**ASSIGNMENT**
From the data that follows, copy every line holding the string "crystallized".

**GIVEN INFORMATION**
*** Begin section ***
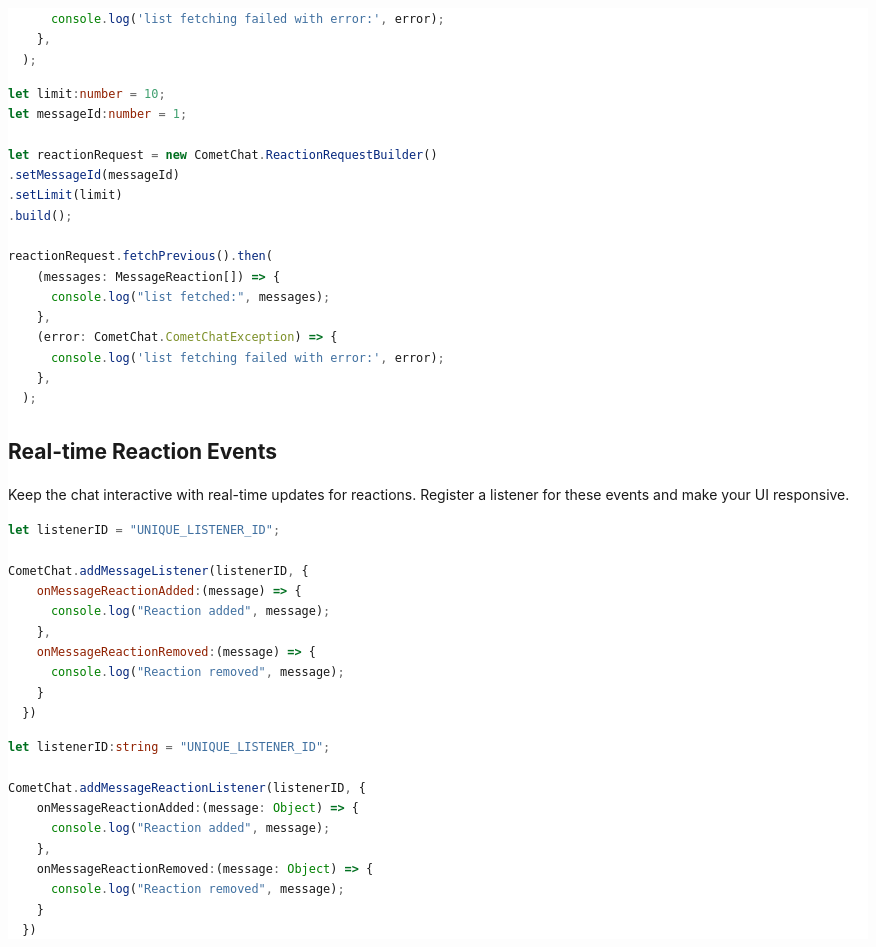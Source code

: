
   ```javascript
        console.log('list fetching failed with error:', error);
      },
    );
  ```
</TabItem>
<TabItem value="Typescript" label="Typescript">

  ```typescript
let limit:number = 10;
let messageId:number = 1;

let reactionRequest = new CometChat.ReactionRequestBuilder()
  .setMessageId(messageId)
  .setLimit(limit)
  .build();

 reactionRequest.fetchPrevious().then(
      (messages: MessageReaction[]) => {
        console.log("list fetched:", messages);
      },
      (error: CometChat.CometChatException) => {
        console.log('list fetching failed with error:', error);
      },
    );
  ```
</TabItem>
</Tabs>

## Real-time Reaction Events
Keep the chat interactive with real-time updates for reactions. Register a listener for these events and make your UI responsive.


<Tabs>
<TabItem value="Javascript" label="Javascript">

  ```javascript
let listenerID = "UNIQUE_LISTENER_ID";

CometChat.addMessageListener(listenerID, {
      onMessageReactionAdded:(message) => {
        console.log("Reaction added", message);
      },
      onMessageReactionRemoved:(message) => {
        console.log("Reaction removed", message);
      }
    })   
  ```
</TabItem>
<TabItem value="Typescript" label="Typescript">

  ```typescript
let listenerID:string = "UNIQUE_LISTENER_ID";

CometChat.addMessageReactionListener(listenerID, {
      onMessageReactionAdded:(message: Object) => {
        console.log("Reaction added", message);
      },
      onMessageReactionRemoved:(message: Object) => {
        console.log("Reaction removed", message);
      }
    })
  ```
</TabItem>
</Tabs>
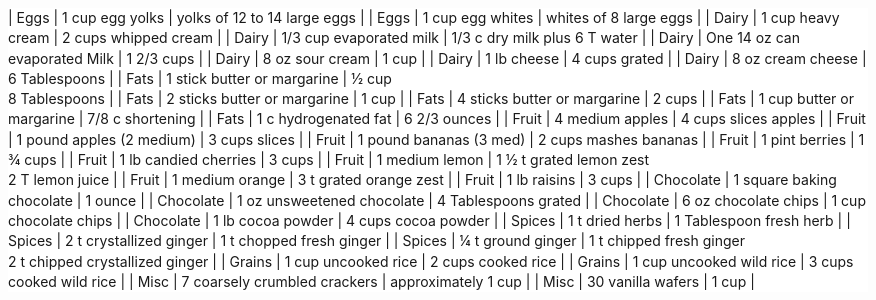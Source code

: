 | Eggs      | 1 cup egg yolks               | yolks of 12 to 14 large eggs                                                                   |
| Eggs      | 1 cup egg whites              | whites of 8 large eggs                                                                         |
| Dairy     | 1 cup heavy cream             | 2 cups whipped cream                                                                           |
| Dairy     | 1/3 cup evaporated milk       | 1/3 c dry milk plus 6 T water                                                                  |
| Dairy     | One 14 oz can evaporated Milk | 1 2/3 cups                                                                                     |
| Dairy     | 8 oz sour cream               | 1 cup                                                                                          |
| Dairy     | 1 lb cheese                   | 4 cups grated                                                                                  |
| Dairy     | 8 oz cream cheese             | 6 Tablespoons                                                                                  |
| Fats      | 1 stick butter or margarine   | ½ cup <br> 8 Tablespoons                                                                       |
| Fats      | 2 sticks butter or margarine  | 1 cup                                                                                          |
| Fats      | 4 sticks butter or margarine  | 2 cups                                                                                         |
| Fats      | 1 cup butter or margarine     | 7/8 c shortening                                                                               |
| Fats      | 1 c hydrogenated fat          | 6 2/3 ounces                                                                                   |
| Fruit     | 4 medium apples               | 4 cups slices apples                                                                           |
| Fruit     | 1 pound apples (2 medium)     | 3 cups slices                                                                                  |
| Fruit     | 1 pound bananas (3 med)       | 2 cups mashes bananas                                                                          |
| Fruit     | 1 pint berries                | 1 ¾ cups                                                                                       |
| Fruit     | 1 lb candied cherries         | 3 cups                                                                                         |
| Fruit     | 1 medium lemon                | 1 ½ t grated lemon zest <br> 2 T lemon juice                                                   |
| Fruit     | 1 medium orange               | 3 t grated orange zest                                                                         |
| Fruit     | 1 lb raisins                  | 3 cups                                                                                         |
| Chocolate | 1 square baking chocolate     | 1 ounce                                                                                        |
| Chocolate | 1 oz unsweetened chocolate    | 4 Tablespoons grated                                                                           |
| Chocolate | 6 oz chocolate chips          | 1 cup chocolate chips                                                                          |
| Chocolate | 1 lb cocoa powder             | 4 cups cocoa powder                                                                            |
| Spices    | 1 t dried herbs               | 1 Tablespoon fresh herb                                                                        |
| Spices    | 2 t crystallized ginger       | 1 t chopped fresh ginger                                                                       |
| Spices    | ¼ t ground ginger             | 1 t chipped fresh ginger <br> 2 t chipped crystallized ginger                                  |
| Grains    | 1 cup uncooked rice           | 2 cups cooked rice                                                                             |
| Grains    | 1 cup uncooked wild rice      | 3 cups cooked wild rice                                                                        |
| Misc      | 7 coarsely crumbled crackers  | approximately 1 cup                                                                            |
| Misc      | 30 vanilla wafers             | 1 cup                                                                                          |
*** End section ***
*** Begin section ***
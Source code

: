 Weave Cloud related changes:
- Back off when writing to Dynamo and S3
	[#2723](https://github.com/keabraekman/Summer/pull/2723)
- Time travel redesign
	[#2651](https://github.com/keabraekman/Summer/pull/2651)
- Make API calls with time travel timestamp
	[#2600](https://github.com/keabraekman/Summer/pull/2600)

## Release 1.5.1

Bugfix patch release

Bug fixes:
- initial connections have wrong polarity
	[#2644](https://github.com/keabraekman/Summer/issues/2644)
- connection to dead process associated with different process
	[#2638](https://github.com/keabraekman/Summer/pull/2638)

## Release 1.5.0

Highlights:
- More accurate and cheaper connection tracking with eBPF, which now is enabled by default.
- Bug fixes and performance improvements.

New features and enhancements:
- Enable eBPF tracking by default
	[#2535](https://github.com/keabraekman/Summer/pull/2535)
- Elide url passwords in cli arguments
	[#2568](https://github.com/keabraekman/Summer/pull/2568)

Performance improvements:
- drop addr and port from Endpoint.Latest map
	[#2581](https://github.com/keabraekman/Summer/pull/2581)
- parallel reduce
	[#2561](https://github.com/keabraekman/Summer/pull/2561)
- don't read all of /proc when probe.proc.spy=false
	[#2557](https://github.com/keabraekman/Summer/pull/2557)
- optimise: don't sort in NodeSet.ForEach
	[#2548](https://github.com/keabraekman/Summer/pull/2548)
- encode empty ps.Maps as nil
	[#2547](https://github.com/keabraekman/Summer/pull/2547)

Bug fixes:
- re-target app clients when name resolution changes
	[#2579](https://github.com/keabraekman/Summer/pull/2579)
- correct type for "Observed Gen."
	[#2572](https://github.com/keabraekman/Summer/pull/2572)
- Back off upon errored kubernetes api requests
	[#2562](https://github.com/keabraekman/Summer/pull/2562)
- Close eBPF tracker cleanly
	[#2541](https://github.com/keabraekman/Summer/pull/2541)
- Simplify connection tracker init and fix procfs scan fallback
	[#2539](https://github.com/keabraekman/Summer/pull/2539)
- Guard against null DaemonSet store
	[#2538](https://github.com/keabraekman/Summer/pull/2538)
*** End section ***
**ANSWER SECTION**
| Spices    | 2 t crystallized ginger       | 1 t chopped fresh ginger                                                                       |
| Spices    | ¼ t ground ginger             | 1 t chipped fresh ginger <br> 2 t chipped crystallized ginger                                  |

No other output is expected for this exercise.